* Directions for this task: Once you have checked each line below, report only the number of lines that contain the word "bien".

━━ Data provided ━━

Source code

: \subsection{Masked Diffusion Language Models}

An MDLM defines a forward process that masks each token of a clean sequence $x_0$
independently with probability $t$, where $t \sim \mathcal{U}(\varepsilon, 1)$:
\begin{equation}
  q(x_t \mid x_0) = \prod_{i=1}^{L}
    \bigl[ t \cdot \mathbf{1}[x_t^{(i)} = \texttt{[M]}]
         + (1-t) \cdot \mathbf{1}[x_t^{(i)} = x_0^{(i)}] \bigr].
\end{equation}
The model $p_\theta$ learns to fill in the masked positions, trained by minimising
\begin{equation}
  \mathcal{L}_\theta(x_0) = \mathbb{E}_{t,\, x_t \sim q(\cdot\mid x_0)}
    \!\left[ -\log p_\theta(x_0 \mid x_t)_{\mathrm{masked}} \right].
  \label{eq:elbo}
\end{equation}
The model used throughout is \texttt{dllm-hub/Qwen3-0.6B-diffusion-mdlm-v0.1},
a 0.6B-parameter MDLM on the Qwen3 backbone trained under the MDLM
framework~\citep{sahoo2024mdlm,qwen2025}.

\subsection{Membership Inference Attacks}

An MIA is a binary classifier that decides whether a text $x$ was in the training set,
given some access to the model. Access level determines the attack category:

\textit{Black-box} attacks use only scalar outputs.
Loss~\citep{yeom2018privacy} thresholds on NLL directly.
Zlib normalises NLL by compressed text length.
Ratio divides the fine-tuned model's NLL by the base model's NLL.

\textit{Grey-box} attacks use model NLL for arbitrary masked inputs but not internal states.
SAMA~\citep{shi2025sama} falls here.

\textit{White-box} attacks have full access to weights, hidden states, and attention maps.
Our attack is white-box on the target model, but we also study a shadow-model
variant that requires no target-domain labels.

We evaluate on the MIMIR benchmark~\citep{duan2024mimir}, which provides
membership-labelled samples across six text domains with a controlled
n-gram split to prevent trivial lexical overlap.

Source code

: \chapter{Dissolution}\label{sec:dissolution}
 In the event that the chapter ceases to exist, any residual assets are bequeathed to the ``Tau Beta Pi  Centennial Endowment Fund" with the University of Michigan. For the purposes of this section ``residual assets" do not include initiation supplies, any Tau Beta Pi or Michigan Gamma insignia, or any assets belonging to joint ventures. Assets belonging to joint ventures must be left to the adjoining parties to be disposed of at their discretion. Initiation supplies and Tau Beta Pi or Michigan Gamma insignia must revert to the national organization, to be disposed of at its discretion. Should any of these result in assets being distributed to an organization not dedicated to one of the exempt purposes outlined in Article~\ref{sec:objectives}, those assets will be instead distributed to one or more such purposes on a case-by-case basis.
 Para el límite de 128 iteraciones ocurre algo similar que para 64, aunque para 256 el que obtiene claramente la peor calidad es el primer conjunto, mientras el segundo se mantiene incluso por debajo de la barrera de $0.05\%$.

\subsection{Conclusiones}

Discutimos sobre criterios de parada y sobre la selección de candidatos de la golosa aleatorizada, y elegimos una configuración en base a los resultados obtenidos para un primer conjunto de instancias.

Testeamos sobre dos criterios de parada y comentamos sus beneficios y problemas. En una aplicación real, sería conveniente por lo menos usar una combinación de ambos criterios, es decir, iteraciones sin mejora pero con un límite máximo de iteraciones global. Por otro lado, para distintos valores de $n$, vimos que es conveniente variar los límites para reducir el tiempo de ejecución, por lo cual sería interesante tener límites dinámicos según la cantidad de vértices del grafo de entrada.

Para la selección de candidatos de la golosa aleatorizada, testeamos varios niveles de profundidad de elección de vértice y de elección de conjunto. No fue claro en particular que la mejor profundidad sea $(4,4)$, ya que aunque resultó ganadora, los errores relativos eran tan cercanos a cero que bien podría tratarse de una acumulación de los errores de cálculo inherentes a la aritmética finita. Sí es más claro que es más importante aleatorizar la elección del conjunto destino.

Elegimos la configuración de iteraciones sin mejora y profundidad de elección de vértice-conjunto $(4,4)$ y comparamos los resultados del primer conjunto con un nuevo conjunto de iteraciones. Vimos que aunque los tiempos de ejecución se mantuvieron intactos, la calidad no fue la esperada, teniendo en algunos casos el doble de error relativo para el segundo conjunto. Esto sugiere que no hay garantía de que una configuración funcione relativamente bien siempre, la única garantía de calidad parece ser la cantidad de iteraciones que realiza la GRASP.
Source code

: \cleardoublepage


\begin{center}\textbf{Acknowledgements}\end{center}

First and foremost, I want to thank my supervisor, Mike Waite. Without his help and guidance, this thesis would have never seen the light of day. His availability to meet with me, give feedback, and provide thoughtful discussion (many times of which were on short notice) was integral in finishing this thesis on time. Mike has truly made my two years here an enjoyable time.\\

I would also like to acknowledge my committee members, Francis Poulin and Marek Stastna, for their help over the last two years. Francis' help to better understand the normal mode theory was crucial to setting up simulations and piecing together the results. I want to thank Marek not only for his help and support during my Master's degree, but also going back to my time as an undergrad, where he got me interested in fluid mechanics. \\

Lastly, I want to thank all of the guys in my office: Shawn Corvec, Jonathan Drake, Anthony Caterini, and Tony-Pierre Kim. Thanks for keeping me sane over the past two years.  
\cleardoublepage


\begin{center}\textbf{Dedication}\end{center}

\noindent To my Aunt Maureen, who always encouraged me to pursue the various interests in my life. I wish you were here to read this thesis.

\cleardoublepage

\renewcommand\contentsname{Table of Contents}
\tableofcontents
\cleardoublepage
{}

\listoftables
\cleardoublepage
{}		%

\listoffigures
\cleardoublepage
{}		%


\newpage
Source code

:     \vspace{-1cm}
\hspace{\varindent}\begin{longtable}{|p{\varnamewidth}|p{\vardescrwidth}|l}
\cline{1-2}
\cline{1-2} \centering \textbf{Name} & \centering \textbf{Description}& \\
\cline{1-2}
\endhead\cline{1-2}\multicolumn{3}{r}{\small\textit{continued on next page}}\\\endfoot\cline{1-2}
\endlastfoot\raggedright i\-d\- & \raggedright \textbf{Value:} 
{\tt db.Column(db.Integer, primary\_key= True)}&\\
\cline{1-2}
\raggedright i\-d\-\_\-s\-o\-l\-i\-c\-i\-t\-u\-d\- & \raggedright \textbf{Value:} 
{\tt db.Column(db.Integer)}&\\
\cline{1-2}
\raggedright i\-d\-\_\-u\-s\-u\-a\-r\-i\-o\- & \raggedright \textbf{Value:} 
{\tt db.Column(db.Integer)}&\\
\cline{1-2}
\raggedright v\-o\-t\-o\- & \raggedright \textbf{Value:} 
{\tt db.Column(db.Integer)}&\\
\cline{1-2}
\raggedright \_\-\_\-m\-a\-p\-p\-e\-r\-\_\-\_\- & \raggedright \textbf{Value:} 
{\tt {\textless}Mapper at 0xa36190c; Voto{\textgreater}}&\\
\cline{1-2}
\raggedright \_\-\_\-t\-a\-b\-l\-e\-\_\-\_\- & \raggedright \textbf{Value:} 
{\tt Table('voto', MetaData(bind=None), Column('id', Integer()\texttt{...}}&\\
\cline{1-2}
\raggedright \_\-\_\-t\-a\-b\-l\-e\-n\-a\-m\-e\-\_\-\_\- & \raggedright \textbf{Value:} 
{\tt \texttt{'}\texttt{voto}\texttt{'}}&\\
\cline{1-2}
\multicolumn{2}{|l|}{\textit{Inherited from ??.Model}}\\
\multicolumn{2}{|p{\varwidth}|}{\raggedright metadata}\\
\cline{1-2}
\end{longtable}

━━━

* Written reply: 2